The Globe & Mail

July 19, 1969

Blind Faith is far from leftover Cream


Many people went to Varsity Stadium last night hoping to witness whipped-over Cream. They wanted to see guitarist Eric Clapton and drummer Ginger Baker re-working 12-bar blues in exquisite Cream fashion. Probably, they also wanted to see Steve Winwood and Rick Grech, two new faces not from the Cream lineup, to support Clapton and Baker in a Creamy concert. About 5,000 attended.

In these respects, they were disappointed, but they nevertheless went away happy. Blind Faith, the new super group, was not only better than Cream but a far sight more imaginative, novel and, therefore, more interesting.

Winwood, a 21-year-old pop prodigy (nurtured through the heavy days of Spencer Davis and Traffic), with enough talent to stand up with anyone in pop (Hendrix included), was not just the anticipated organist, guitarist and singer of good quality.

He was outstanding, and in several songs completely stole the limelight from Clapton and Baker. That was inevitable: he sang the first six songs of the night, and also played guitar and organ. Baker was content to grind out a crashing beat while Clapton demurely gurgled his guitar through some splendid blues riffs.

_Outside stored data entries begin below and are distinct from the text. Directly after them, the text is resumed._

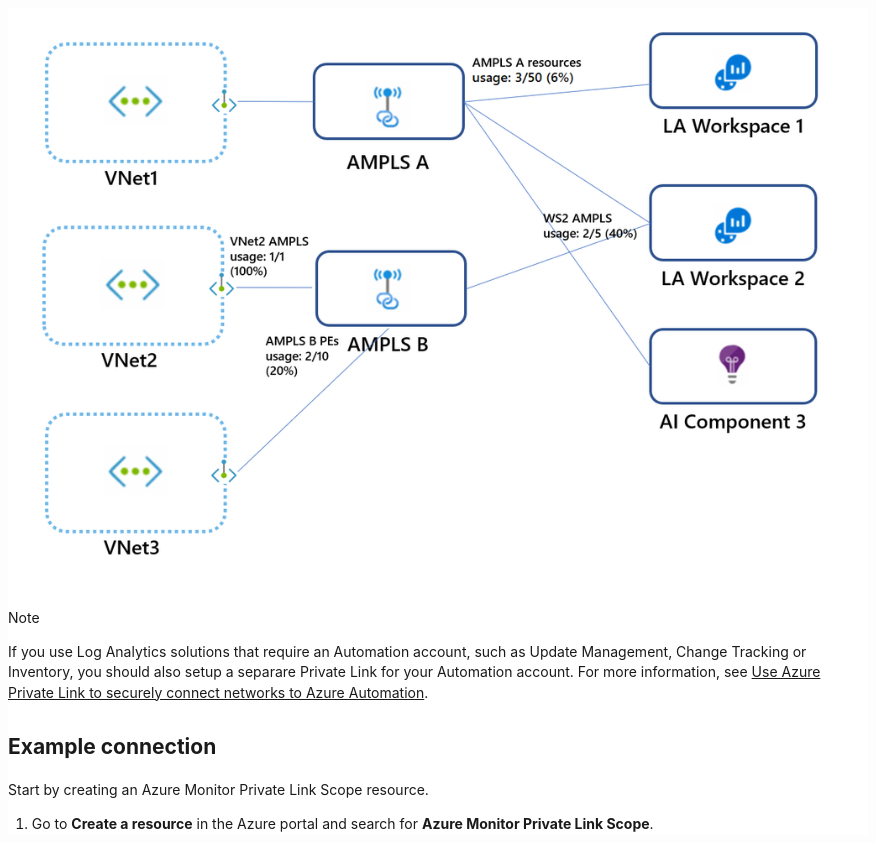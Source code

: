 ![Diagram of AMPLS limits](./media/private-link-security/ampls-limits.png)

> [!NOTE]
> If you use Log Analytics solutions that require an Automation account, such as Update Management, Change Tracking or Inventory, you should also setup a separare Private Link for your Automation account. For more information, see [Use Azure Private Link to securely connect networks to Azure Automation](../../automation/how-to/private-link-security.md).


## Example connection

Start by creating an Azure Monitor Private Link Scope resource.

1. Go to **Create a resource** in the Azure portal and search for **Azure Monitor Private Link Scope**.
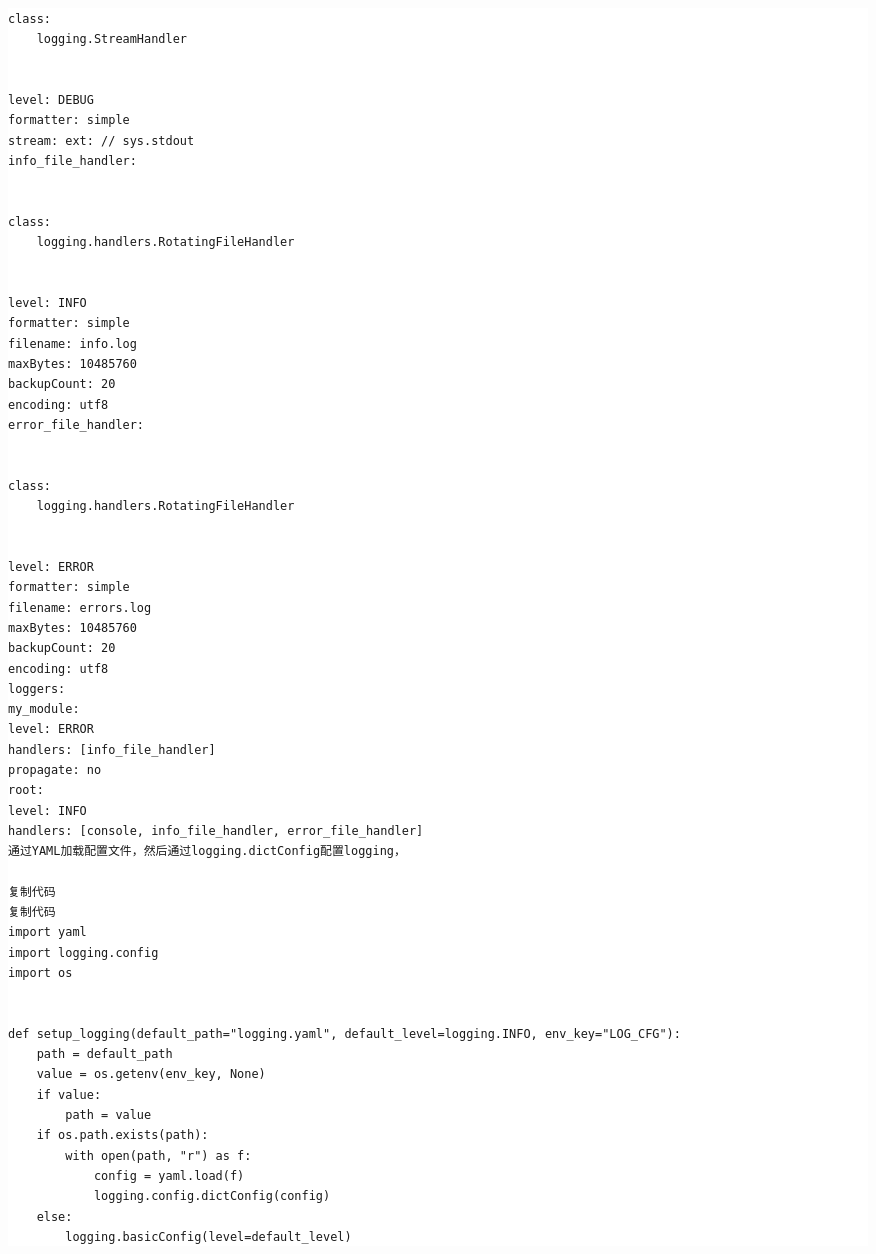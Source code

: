 
    class:
        logging.StreamHandler


    level: DEBUG
    formatter: simple
    stream: ext: // sys.stdout
    info_file_handler:


    class:
        logging.handlers.RotatingFileHandler


    level: INFO
    formatter: simple
    filename: info.log
    maxBytes: 10485760
    backupCount: 20
    encoding: utf8
    error_file_handler:


    class:
        logging.handlers.RotatingFileHandler


    level: ERROR
    formatter: simple
    filename: errors.log
    maxBytes: 10485760
    backupCount: 20
    encoding: utf8
    loggers:
    my_module:
    level: ERROR
    handlers: [info_file_handler]
    propagate: no
    root:
    level: INFO
    handlers: [console, info_file_handler, error_file_handler]
    通过YAML加载配置文件，然后通过logging.dictConfig配置logging，

    复制代码
    复制代码
    import yaml
    import logging.config
    import os


    def setup_logging(default_path="logging.yaml", default_level=logging.INFO, env_key="LOG_CFG"):
        path = default_path
        value = os.getenv(env_key, None)
        if value:
            path = value
        if os.path.exists(path):
            with open(path, "r") as f:
                config = yaml.load(f)
                logging.config.dictConfig(config)
        else:
            logging.basicConfig(level=default_level)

Winwood’s voice - a throaty and whining instrument - was perfectly suited to the subtle melody changes. In the fifth song, I Found a Place to Live, it was the final farewell to Cream.

At that point there was no longer any doubt that Blind Faith had curdled Cream.

In the end, Cream had done the same old songs, chord changes, the same gig night after night. But Blind Faith is refreshingly different.

The songs were so removed from traditional blues: they were more of simple but elastic rock ‘n’ roll than Muddy Waters or Robert Johnston.

The sound was excellent, but I was sitting a bare three feet from the resounding speakers.

Baker’s drumming churned through like an egg beater; Clapton’s guitar was like streaks of raw electricity; Grech’s bass throbbed like a poisoned finger; Winwood was overpowering.

Will Blind Faith remain intact? Or are we to go through Cream-like changes?

As long as the band can make music as it did last night, I see no reason why Blind Faith will not share the pop pantheon with gods like Hendrix and Winter.

Blind Faith was preceded by Delaney and Bonnie and Friends, which for want of a better term, could only have been described as a white gospel set.

Delaney and Bonnie, husband and wife, produced some notable winners, especially Do Right Woman and Get Yourself Together. Bonnie was a visual and vocal treat and with Delaney presented the best white blues sound in pop since the Righteous Brothers. If only the drummer had been able to belt on the beat.

Opening the show was Taste, a trio from Ireland, which was erratic. Some numbers were outstanding, others mediocre. Including from the band’s first Atco album, we really got only a taste of Taste.